2007-03-21

O Tempo e o Mar

a seu modo, António Neves, presidente da Junta de Freguesia da Costa de Caparica, exprime o conceito inverso ao que Natália Correia invoca num verso fervorso de um poema ao jeito de oração: "Creio que tudo é eterno num segundo"

é a compressão do tempo por oposição à elasticidade do tempo - no caso da nossa saudosa poetisa, a vivência intensa de cada segundo poderia experimentar todos os sabores da eternidade, nenhum segundo deveria então ser desperdiçado pois contém a variedade e a riqueza da totalidade da vida; já para o autarca em apreço, na sofreguidão do pragmatismo de quem se vê a braços com o poder destruidor dos elementos, bem poderiam ser abolidos os segundos que faltam par o fim da época de marés vivas

enfim, há muitos fins de mês que são igualmente ansiados, também por razões de liquidez - é o que sucede quando ainda sobra mês no momento em que o ordenado acaba

menos poético, desta vez, o mar avançou sobre as protecções, arrastou as pedras com que os homens o pretendem confinar e galgou o paredeão das praias da Costa de Caparica, causando alguns estragos em vários parques de campismo

registe-se que os campistas são em rigor uma espécie muito particular de campistas, afinal residentes disfarçados de campistas em segundas habitações à beira-mar, em abusiva utilização privada de espaços e recursos públicos

mas voltando ao mar, o mencionado presidente da Junta jametinhadito, na rádio, que "o objectivo é chegar ao final do mês de Março o mais depressa possível para começarem as obras de reposição do paredão" !!!

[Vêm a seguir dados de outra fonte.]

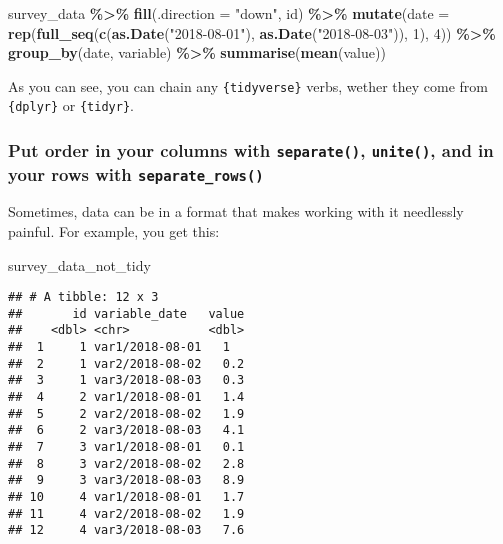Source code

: \documentclass[
]{article}
\newenvironment{Shaded}{\begin{snugshade}}{\end{snugshade}}
\newcommand{\DataTypeTok}[1]{\textcolor[rgb]{0.13,0.29,0.53}{#1}}
\newcommand{\DecValTok}[1]{\textcolor[rgb]{0.00,0.00,0.81}{#1}}
\newcommand{\KeywordTok}[1]{\textcolor[rgb]{0.13,0.29,0.53}{\textbf{#1}}}
\newcommand{\NormalTok}[1]{#1}
\newcommand{\OperatorTok}[1]{\textcolor[rgb]{0.81,0.36,0.00}{\textbf{#1}}}
\newcommand{\StringTok}[1]{\textcolor[rgb]{0.31,0.60,0.02}{#1}}
\begin{document}
\begin{Shaded}
\begin{Highlighting}[]
\NormalTok{survey\_data }\OperatorTok{\%\textgreater{}\%}
\StringTok{    }\KeywordTok{fill}\NormalTok{(}\DataTypeTok{.direction =} \StringTok{"down"}\NormalTok{, id) }\OperatorTok{\%\textgreater{}\%}
\StringTok{    }\KeywordTok{mutate}\NormalTok{(}\DataTypeTok{date =} \KeywordTok{rep}\NormalTok{(}\KeywordTok{full\_seq}\NormalTok{(}\KeywordTok{c}\NormalTok{(}\KeywordTok{as.Date}\NormalTok{(}\StringTok{"2018{-}08{-}01"}\NormalTok{), }\KeywordTok{as.Date}\NormalTok{(}\StringTok{"2018{-}08{-}03"}\NormalTok{)), }\DecValTok{1}\NormalTok{), }\DecValTok{4}\NormalTok{)) }\OperatorTok{\%\textgreater{}\%}
\StringTok{    }\KeywordTok{group\_by}\NormalTok{(date, variable) }\OperatorTok{\%\textgreater{}\%}
\StringTok{    }\KeywordTok{summarise}\NormalTok{(}\KeywordTok{mean}\NormalTok{(value))}
\end{Highlighting}
\end{Shaded}

As you can see, you can chain any \texttt{\{tidyverse\}} verbs, wether they come from \texttt{\{dplyr\}} or \texttt{\{tidyr\}}.

\hypertarget{put-order-in-your-columns-with-separate-unite-and-in-your-rows-with-separate_rows}{%
\subsubsection{\texorpdfstring{Put order in your columns with \texttt{separate()}, \texttt{unite()}, and in your rows with \texttt{separate\_rows()}}{Put order in your columns with separate(), unite(), and in your rows with separate\_rows()}}\label{put-order-in-your-columns-with-separate-unite-and-in-your-rows-with-separate_rows}}

Sometimes, data can be in a format that makes working with it needlessly painful. For example, you
get this:

\begin{Shaded}
\begin{Highlighting}[]
\NormalTok{survey\_data\_not\_tidy}
\end{Highlighting}
\end{Shaded}

\begin{verbatim}
## # A tibble: 12 x 3
##       id variable_date   value
##    <dbl> <chr>           <dbl>
##  1     1 var1/2018-08-01   1  
##  2     1 var2/2018-08-02   0.2
##  3     1 var3/2018-08-03   0.3
##  4     2 var1/2018-08-01   1.4
##  5     2 var2/2018-08-02   1.9
##  6     2 var3/2018-08-03   4.1
##  7     3 var1/2018-08-01   0.1
##  8     3 var2/2018-08-02   2.8
##  9     3 var3/2018-08-03   8.9
## 10     4 var1/2018-08-01   1.7
## 11     4 var2/2018-08-02   1.9
## 12     4 var3/2018-08-03   7.6
\end{verbatim}
\end{document}
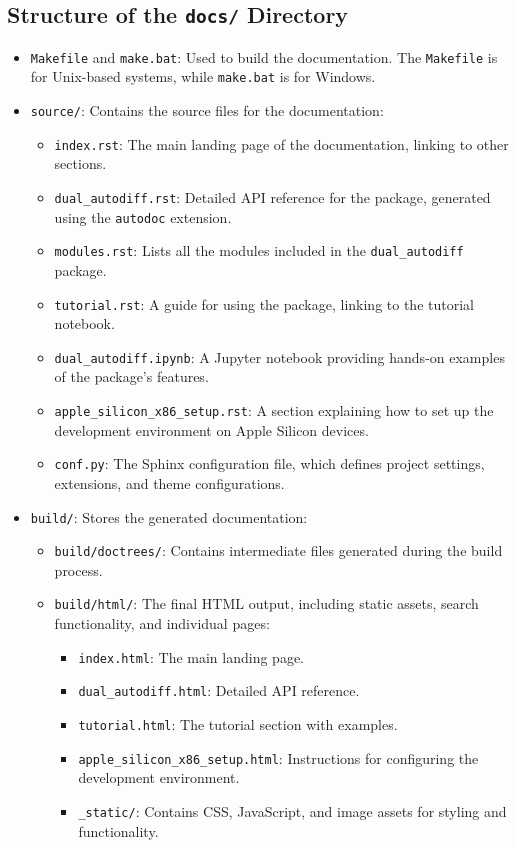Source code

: \documentclass[a4paper,12pt]{article}
\begin{document}
\subsection{Structure of the \texttt{docs/} Directory}
\begin{itemize}
    \item \texttt{Makefile} and \texttt{make.bat}: Used to build the documentation. The \texttt{Makefile} is for Unix-based systems, while \texttt{make.bat} is for Windows.
    \item \texttt{source/}: Contains the source files for the documentation:
    \begin{itemize}
        \item \texttt{index.rst}: The main landing page of the documentation, linking to other sections.
        \item \texttt{dual\_autodiff.rst}: Detailed API reference for the package, generated using the \texttt{autodoc} extension.
        \item \texttt{modules.rst}: Lists all the modules included in the \texttt{dual\_autodiff} package.
        \item \texttt{tutorial.rst}: A guide for using the package, linking to the tutorial notebook.
        \item \texttt{dual\_autodiff.ipynb}: A Jupyter notebook providing hands-on examples of the package's features.
        \item \texttt{apple\_silicon\_x86\_setup.rst}: A section explaining how to set up the development environment on Apple Silicon devices.
        \item \texttt{conf.py}: The Sphinx configuration file, which defines project settings, extensions, and theme configurations.
    \end{itemize}
    \item \texttt{build/}: Stores the generated documentation:
    \begin{itemize}
        \item \texttt{build/doctrees/}: Contains intermediate files generated during the build process.
        \item \texttt{build/html/}: The final HTML output, including static assets, search functionality, and individual pages:
        \begin{itemize}
            \item \texttt{index.html}: The main landing page.
            \item \texttt{dual\_autodiff.html}: Detailed API reference.
            \item \texttt{tutorial.html}: The tutorial section with examples.
            \item \texttt{apple\_silicon\_x86\_setup.html}: Instructions for configuring the development environment.
            \item \texttt{\_static/}: Contains CSS, JavaScript, and image assets for styling and functionality.
        \end{itemize}
    \end{itemize}
\end{itemize}
\end{document}
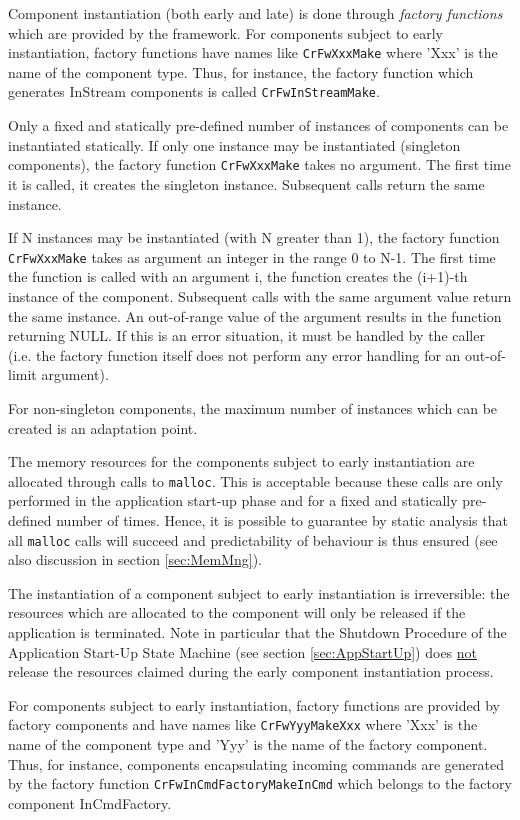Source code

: \documentclass[a4paper,10pt]{article}
\begin{document}
Component instantiation (both early and late) is done through \textit{factory functions} which are provided by the framework. For components subject to early instantiation, factory functions have names like \texttt{CrFwXxxMake} where 'Xxx' is the name of the component type. Thus, for instance, the factory function which generates InStream components is called \texttt{CrFwInStreamMake}.  

Only a fixed and statically pre-defined number of instances of components can be instantiated statically. If only one instance may be instantiated (singleton components), the factory function \texttt{CrFwXxxMake} takes no argument. The first time it is called, it creates the singleton instance. Subsequent calls return the same instance.

If N instances may be instantiated (with N greater than 1), the factory function \texttt{CrFwXxxMake} takes as argument an integer in the range 0 to N-1. The first time the function is called with an argument i, the function creates the (i+1)-th instance of the component. Subsequent calls with the same argument value return the same instance. An out-of-range value of the argument results in the function returning NULL. If this is an error situation, it must be handled by the caller (i.e. the factory function itself does not perform any error handling for an out-of-limit argument).

For non-singleton components, the maximum number of instances which can be created is an adaptation point.

The memory resources for the components subject to early instantiation are allocated through calls to \texttt{malloc}. This is acceptable because these calls are only performed in the application start-up phase and for a fixed and statically pre-defined number of times. Hence, it is possible to guarantee by static analysis that all \texttt{malloc} calls will succeed and predictability of behaviour is thus ensured (see also discussion in section \ref{sec:MemMng}).

The instantiation of a component subject to early instantiation is irreversible: the resources which are allocated to the component will only be released if the application is terminated. Note in particular that the Shutdown Procedure of the Application Start-Up State Machine (see section \ref{sec:AppStartUp}) does \underline{not} release the resources claimed during the early component instantiation process. 

For components subject to early instantiation, factory functions are provided by factory components and have names like \texttt{CrFwYyyMakeXxx} where 'Xxx' is the name of the component type and 'Yyy' is the name of the factory component. Thus, for instance, components encapsulating incoming commands are generated by the factory function \texttt{CrFwInCmdFactoryMakeInCmd} which belongs to the factory component InCmdFactory.  
\end{document}
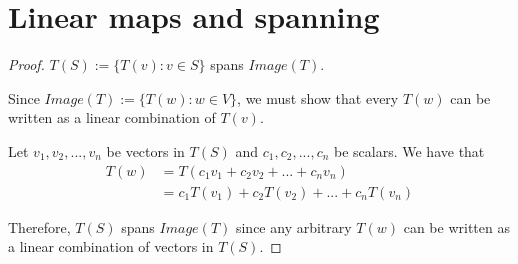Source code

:\section{Linear maps and spanning}
\begin{proof} $T(S) := \{T(v):v \in S\}$ spans $Image(T)$.\gap

    Since $Image(T) := \{T(w):w \in V\}$, 
    we must show that every $T(w)$ 
    can be written as a linear combination of $T(v)$.\gap

    Let $v_1,v_2,...,v_n$ be vectors in $T(S)$
    and $c_1,c_2,...,c_n$ be scalars.
    We have that
    \begin{align*}
        T(w) 
        &= T(c_1v_1 + c_2v_2 + ... + c_nv_n)\\ 
        &= c_1T(v_1) + c_2T(v_2) + ... + c_nT(v_n)
    \end{align*}

    Therefore, $T(S)$ spans $Image(T)$ 
    since any arbitrary $T(w)$ can be written as
    a linear combination of vectors in $T(S)$.
\end{proof}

é um objectivo realista e, em princípio, exequível: se a eternidade de Natália Correia cabe num segundo, certamente um mês ou o que dele resta também poderá caber em pouco tempo

observacões são bem vindas


PS: já agora, ao jeito de homenagem, também à fé, à Primavera e à poesia, que inclui a fraternidade, a amizade e o amor, cá vai o poema:

Creio nos anjos que andam pelo mundo,
Creio na Deusa com olhos de diamantes,
Creio em amores lunares com piano ao fundo,
Creio nas lendas, nas fadas, nos atlantes,

Creio num engenho que falta mais fecundo
De harmonizar as partes dissonantes,
Creio que tudo é eterno num segundo,
Creio num céu futuro que houve dantes,

Creio nos deuses de um astral mais puro,
Na flor humilde que se encosta ao muro,
Creio na carne que enfeitiça o além,

Creio no incrível, nas coisas assombrosas,
Na ocupação do mundo pelas rosas,
Creio que o Amor tem asas de ouro. Amén.

Natália Correia

1 comentário:

Júlio Pêgo disse...

O eterno não tem tempo nem vida. Procuramo-nos prolongar para além da morte, porque esta é a única certeza do homem. A angústia da sua inevitabilidade atira-nos o deixar um rasto, um filho, uma árvore plantada, o escrever um livro, criar coisas, arte, ciência, técnica, na luta contra o esquecimento...
Como nada é eterno ( nem o nosso planeta), há outra dimensão alheia ao tempo : o espaço paixão.